Vista la loro rapida diffusione, appare normale vedere la fotografia aerea come la sorella dei droni, ma in realtà ci sono altri due mezzi per fotografare dall’alto: il pallone sonda e l’aquilone. Non è uno scherzo, ma la proposta di Public Lab, un collettivo di amanti della scienza che ha chiesto aiuto alla rete per creare un mezzo pratico ed economico per scattare foto e riprendere video dall’alto.
L’ispirazione era arrivata con il disastro della piattaforma petrolifera BP Deepwater Horizon del 2010, quando milioni di ettolitri di petrolio si erano riversati nel Golfo del Messico.
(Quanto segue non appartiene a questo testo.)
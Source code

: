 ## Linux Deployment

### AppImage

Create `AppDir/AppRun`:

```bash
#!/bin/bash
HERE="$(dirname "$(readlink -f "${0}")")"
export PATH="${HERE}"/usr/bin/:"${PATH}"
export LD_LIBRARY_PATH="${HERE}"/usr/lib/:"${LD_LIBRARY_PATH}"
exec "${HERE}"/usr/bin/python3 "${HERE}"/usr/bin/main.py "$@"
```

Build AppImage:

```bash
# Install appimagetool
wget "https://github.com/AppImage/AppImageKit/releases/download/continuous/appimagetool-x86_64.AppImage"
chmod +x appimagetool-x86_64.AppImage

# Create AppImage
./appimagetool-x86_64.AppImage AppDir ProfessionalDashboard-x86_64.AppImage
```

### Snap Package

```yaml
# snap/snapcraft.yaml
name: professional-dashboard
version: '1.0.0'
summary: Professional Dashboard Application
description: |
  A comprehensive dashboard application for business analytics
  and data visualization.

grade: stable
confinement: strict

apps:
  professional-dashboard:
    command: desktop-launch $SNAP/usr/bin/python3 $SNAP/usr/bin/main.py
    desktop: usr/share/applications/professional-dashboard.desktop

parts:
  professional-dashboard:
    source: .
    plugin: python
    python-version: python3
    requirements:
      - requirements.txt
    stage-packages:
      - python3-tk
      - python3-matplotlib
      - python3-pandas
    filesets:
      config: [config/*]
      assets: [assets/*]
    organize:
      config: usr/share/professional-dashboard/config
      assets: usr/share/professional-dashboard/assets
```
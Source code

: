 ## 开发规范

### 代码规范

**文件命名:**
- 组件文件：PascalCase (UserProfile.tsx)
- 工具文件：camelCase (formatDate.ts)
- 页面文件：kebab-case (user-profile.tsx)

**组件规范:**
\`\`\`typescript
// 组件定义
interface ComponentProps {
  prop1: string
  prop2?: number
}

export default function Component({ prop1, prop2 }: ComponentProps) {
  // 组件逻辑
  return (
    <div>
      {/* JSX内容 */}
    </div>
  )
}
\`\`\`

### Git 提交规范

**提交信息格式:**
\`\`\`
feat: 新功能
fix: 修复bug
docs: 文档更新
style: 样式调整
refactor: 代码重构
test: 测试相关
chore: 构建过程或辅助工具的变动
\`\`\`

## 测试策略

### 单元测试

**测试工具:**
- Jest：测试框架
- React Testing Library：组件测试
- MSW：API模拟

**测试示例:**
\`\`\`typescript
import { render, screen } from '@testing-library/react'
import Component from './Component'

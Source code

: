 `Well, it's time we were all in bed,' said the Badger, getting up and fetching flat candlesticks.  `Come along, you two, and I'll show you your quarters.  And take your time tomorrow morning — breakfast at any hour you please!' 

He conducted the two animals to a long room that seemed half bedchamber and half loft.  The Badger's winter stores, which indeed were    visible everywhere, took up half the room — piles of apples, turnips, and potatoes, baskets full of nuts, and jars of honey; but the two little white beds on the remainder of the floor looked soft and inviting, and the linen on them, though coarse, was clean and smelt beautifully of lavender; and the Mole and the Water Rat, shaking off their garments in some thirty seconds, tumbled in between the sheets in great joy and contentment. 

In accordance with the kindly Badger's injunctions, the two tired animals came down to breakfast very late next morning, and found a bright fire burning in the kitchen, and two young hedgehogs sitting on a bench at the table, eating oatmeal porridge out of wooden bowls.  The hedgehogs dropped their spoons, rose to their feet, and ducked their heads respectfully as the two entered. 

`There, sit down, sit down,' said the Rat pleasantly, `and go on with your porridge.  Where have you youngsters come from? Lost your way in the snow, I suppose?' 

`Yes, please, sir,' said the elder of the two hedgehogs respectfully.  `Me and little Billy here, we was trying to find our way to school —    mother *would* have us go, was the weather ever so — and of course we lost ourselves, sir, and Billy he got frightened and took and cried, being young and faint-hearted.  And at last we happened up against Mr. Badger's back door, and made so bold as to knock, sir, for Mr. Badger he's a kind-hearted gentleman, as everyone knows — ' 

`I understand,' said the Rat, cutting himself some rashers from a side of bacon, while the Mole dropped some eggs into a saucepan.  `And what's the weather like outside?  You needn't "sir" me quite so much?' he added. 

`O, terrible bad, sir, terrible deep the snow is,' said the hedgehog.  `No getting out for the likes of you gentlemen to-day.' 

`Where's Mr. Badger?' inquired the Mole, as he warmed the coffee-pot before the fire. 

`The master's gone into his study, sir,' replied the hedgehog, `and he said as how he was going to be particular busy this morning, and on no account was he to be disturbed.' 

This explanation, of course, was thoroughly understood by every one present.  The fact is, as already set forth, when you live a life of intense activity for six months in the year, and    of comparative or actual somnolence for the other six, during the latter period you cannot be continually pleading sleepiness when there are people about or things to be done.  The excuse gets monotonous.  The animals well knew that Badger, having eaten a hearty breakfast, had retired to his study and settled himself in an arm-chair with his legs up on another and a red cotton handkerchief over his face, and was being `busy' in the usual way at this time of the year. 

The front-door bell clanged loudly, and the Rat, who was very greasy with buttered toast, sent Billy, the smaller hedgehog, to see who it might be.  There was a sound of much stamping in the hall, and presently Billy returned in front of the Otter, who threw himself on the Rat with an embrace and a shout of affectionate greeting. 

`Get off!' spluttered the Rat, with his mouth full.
I giornalisti non avevano accesso all’area e la zona era interdetta al volo dei droni, ma un gruppo di volenterosi era ricorso a palloni aerostatici e aquiloni per far volare piccole fotocamere e testimoniare il disastro. Da qui era nato il Public Lab e con esso anche il Balloon Mapping, la mappatura tramite sonde.
Ora quella stessa idea diventa a portata di tutti grazie a Kickstarter. Se il crowdfunding andrà a buon fine, per 85 dollari riceveremo a casa un kit composto da un pallone sonda, 300 metri di corda e tutto il necessario per compiere i primi passi. Volendo poi c’è anche il Mini Kite kit che offre invece un’aquilone, un mezzo sicuramente meno stabile nel volo ma direzionabile con il vento. In entrambi i casi a noi basta aggiungere l’elio e una fotocamera tipo GoPro e siamo pronti a mappare.